La poesía de Juan de la Cruz es una de las más sublimes, pero también una de las más misteriosas de la literatura española. Incluso buena parte de los poemas “menores” del Santo comparten algo de esta originalísima opacidad verbal que caracteriza sus obras más importantes, cuya novedad literaria es tal que el poeta se ve precisado a comentarlas en prosa: el Cántico espiritual, la Noche oscura y la Llama de amor viva. La producción del excelso poeta se reduce a cinco poemas (estos tres, más el del Pastorcico y de la Fonte), a una serie de composiciones, llamadas “menores”, distribuidas en coplas o glosas (Vivo sin vivir, Entréme donde no supe, Tras un amoroso lance, Sin arrimo y con arrimo, Por toda la hermosura) y romances (ocho sobre los misterios de la creación, encarnación y redención, y uno sobre el salmo “Super flumina Babylonis”).

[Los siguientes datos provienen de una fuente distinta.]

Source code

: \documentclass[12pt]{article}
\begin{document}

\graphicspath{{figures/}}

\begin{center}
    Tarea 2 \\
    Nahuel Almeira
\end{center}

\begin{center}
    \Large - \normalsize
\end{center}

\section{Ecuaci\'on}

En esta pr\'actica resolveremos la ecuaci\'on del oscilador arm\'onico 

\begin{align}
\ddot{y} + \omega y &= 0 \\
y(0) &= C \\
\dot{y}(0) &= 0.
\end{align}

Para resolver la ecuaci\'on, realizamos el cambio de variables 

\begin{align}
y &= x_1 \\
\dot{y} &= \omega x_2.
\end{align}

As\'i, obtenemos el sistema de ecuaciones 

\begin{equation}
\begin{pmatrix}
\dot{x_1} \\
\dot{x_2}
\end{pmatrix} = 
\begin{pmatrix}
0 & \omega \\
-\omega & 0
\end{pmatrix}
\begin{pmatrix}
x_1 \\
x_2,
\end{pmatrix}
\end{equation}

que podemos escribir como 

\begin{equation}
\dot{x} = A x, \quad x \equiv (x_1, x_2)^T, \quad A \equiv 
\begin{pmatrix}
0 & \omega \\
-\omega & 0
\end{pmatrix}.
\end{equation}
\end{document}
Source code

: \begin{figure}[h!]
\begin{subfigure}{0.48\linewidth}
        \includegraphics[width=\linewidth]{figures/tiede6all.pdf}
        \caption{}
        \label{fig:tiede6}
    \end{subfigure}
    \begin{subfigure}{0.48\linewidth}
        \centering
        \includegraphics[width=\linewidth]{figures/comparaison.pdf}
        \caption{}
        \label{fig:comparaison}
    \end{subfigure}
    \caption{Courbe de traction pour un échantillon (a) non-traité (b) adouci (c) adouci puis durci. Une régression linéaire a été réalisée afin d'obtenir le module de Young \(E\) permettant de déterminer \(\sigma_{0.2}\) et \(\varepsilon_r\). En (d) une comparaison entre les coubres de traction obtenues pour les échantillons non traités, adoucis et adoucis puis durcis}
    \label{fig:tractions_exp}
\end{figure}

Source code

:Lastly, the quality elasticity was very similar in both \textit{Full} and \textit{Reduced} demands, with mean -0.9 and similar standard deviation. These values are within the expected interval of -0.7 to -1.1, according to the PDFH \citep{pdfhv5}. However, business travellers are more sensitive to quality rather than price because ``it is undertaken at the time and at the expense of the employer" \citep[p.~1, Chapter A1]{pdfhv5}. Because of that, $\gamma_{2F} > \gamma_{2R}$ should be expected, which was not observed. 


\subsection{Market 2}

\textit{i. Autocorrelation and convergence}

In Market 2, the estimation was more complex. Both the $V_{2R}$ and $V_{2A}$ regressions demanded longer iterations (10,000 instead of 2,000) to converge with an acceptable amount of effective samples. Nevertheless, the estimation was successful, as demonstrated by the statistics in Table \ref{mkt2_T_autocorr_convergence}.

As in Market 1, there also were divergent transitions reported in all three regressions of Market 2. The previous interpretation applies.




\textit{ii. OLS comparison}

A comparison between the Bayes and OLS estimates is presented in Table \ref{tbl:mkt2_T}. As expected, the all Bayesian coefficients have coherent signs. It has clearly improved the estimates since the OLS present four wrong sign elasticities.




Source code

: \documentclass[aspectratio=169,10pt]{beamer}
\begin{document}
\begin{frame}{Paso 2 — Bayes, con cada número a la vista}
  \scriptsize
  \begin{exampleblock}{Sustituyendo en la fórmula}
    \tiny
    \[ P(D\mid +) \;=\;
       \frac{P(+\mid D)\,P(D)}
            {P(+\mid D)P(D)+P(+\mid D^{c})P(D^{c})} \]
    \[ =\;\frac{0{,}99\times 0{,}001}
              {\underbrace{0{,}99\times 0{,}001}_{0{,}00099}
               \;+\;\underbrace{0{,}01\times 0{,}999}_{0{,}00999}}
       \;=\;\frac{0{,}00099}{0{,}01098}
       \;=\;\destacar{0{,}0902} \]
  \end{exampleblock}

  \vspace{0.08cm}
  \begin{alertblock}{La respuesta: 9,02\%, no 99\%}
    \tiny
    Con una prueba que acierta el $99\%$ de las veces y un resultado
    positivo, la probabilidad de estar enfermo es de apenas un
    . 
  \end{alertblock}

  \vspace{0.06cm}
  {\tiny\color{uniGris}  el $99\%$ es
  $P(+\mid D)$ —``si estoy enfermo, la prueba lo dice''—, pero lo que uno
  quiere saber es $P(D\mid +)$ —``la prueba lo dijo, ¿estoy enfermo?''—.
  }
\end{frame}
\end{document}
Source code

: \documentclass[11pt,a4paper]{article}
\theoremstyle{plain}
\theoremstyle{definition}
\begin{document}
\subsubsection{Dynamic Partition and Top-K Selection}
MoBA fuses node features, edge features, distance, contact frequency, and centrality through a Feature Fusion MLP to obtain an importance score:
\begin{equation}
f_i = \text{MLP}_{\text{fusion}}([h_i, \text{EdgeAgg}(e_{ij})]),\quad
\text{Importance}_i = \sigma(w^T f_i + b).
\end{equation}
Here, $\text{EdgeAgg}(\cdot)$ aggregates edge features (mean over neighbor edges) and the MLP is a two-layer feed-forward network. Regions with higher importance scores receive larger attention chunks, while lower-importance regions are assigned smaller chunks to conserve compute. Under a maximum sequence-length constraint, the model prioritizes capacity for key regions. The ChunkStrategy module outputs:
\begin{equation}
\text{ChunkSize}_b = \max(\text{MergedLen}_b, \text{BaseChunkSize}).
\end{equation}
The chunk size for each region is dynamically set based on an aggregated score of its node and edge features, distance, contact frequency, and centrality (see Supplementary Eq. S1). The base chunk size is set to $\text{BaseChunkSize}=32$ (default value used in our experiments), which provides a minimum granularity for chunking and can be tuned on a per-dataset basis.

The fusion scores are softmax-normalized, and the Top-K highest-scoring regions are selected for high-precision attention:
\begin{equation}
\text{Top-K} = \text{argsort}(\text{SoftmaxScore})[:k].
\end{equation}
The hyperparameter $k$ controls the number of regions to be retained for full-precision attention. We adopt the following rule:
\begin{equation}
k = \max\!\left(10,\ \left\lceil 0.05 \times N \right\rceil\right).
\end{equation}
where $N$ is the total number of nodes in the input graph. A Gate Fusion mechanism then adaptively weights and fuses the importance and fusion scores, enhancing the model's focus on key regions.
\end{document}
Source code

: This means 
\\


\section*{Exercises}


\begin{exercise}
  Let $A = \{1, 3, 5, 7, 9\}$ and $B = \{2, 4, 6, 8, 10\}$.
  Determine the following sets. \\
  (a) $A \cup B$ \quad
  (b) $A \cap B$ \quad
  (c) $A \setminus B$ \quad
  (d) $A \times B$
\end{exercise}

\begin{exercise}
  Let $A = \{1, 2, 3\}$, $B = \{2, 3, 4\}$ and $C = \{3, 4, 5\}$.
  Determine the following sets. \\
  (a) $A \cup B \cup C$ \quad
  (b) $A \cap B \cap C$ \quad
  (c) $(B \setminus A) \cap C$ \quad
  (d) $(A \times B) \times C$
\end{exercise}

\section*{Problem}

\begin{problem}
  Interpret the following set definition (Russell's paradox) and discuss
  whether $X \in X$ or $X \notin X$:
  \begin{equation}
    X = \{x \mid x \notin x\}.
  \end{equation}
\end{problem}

I. Valoración de la crítica

Los críticos han ido sumando sus quejas frente al radical enigma de la poesía más representativa del Santo, que le parece a Marcelino Menéndez Pelayo tan “angélica, celestial y divina” que siente “religioso terror al tocarla” (Estudios de crítica literaria, Madrid, 1915, 55-56). Lo secunda Dámaso Alonso: “Es el mismo espanto que yo … había sentido siempre … No sólo eran las palabras de Menéndez Pelayo lo que producía mi inicial terror, sino un conocimiento elemental de los problemas que entraña la poesía de san Juan de la Cruz. Hoy puedo afirmar rotundamente que son los más dificultosos de la literatura española” (La poesía de san Juan de la Cruz. Desde esta ladera, Aguilar, Madrid, 1966, 18).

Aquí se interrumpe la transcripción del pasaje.